-- DATA EXTRACT follows --

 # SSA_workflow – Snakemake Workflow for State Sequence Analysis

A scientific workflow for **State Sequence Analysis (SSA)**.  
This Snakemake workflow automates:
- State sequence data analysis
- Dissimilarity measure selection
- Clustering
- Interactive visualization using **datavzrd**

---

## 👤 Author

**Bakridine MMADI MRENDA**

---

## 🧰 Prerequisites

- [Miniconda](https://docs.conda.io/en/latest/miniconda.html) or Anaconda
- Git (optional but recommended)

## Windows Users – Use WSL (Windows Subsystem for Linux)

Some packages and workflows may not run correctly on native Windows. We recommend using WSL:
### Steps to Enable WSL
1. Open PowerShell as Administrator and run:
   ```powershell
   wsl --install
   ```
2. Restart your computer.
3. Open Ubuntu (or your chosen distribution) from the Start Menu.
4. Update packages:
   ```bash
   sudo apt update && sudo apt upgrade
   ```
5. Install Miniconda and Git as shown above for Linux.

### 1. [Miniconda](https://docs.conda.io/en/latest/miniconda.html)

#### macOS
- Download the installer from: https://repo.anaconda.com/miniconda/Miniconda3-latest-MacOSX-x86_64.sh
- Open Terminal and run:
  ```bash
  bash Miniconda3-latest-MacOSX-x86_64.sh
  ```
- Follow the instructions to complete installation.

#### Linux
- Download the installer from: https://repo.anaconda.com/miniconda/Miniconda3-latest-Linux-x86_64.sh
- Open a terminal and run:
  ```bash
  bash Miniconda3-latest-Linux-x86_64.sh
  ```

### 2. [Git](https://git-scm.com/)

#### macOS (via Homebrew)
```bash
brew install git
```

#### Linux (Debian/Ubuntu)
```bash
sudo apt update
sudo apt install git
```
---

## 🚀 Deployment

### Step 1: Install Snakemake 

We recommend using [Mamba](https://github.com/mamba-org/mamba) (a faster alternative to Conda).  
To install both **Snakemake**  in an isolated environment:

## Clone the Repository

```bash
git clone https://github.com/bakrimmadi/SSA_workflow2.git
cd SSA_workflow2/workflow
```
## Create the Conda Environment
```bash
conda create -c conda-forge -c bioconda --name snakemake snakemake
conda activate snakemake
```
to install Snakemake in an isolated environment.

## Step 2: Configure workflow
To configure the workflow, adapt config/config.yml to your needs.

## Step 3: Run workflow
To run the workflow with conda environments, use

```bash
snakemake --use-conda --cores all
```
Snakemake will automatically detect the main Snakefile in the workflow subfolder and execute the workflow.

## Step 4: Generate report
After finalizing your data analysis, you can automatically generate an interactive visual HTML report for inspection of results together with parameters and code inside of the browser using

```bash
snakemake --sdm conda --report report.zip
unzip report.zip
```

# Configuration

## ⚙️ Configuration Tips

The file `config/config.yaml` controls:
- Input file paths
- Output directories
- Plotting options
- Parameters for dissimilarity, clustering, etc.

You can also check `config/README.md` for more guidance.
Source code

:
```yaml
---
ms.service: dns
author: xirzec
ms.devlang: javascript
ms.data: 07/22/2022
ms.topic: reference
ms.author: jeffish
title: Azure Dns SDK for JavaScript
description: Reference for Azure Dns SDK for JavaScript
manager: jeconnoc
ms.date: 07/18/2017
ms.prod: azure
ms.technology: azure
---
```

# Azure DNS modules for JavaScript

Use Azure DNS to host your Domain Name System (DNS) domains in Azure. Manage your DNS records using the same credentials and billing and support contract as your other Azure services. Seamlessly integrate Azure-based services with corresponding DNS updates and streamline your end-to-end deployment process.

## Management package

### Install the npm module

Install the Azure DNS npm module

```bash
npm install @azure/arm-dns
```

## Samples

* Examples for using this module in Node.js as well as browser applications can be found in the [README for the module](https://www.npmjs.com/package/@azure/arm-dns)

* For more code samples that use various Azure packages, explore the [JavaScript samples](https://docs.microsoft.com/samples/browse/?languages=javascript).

-- DATA EXTRACT concluded --

PROBLEM REQUIREMENTS:
Return every record above exactly as written.

OUTPUT FOR THIS EXERCISE:
 # SSA_workflow – Snakemake Workflow for State Sequence Analysis

A scientific workflow for **State Sequence Analysis (SSA)**.  
This Snakemake workflow automates:
- State sequence data analysis
- Dissimilarity measure selection
- Clustering
- Interactive visualization using **datavzrd**

---

## 👤 Author

**Bakridine MMADI MRENDA**

---

## 🧰 Prerequisites

- [Miniconda](https://docs.conda.io/en/latest/miniconda.html) or Anaconda
- Git (optional but recommended)

## Windows Users – Use WSL (Windows Subsystem for Linux)

Some packages and workflows may not run correctly on native Windows. We recommend using WSL:
### Steps to Enable WSL
1. Open PowerShell as Administrator and run:
   ```powershell
   wsl --install
   ```
2. Restart your computer.
3. Open Ubuntu (or your chosen distribution) from the Start Menu.
4. Update packages:
   ```bash
   sudo apt update && sudo apt upgrade
   ```
5. Install Miniconda and Git as shown above for Linux.

### 1. [Miniconda](https://docs.conda.io/en/latest/miniconda.html)

#### macOS
- Download the installer from: https://repo.anaconda.com/miniconda/Miniconda3-latest-MacOSX-x86_64.sh
- Open Terminal and run:
  ```bash
  bash Miniconda3-latest-MacOSX-x86_64.sh
  ```
- Follow the instructions to complete installation.

#### Linux
- Download the installer from: https://repo.anaconda.com/miniconda/Miniconda3-latest-Linux-x86_64.sh
- Open a terminal and run:
  ```bash
  bash Miniconda3-latest-Linux-x86_64.sh
  ```

### 2. [Git](https://git-scm.com/)

#### macOS (via Homebrew)
```bash
brew install git
```

#### Linux (Debian/Ubuntu)
```bash
sudo apt update
sudo apt install git
```
---

## 🚀 Deployment

### Step 1: Install Snakemake 

We recommend using [Mamba](https://github.com/mamba-org/mamba) (a faster alternative to Conda).  
To install both **Snakemake**  in an isolated environment:

## Clone the Repository

```bash
git clone https://github.com/bakrimmadi/SSA_workflow2.git
cd SSA_workflow2/workflow
```
## Create the Conda Environment
```bash
conda create -c conda-forge -c bioconda --name snakemake snakemake
conda activate snakemake
```
to install Snakemake in an isolated environment.

## Step 2: Configure workflow
To configure the workflow, adapt config/config.yml to your needs.

## Step 3: Run workflow
To run the workflow with conda environments, use

```bash
snakemake --use-conda --cores all
```
Snakemake will automatically detect the main Snakefile in the workflow subfolder and execute the workflow.

## Step 4: Generate report
After finalizing your data analysis, you can automatically generate an interactive visual HTML report for inspection of results together with parameters and code inside of the browser using

```bash
snakemake --sdm conda --report report.zip
unzip report.zip
```

# Configuration

## ⚙️ Configuration Tips

The file `config/config.yaml` controls:
- Input file paths
- Output directories
- Plotting options
- Parameters for dissimilarity, clustering, etc.

You can also check `config/README.md` for more guidance.
Source code

:
```yaml
---
ms.service: dns
author: xirzec
ms.devlang: javascript
ms.data: 07/22/2022
ms.topic: reference
ms.author: jeffish
title: Azure Dns SDK for JavaScript
description: Reference for Azure Dns SDK for JavaScript
manager: jeconnoc
ms.date: 07/18/2017
ms.prod: azure
ms.technology: azure
---
```

# Azure DNS modules for JavaScript

Use Azure DNS to host your Domain Name System (DNS) domains in Azure. Manage your DNS records using the same credentials and billing and support contract as your other Azure services. Seamlessly integrate Azure-based services with corresponding DNS updates and streamline your end-to-end deployment process.

## Management package

### Install the npm module

Install the Azure DNS npm module

```bash
npm install @azure/arm-dns
```

## Samples

* Examples for using this module in Node.js as well as browser applications can be found in the [README for the module](https://www.npmjs.com/package/@azure/arm-dns)

* For more code samples that use various Azure packages, explore the [JavaScript samples](https://docs.microsoft.com/samples/browse/?languages=javascript).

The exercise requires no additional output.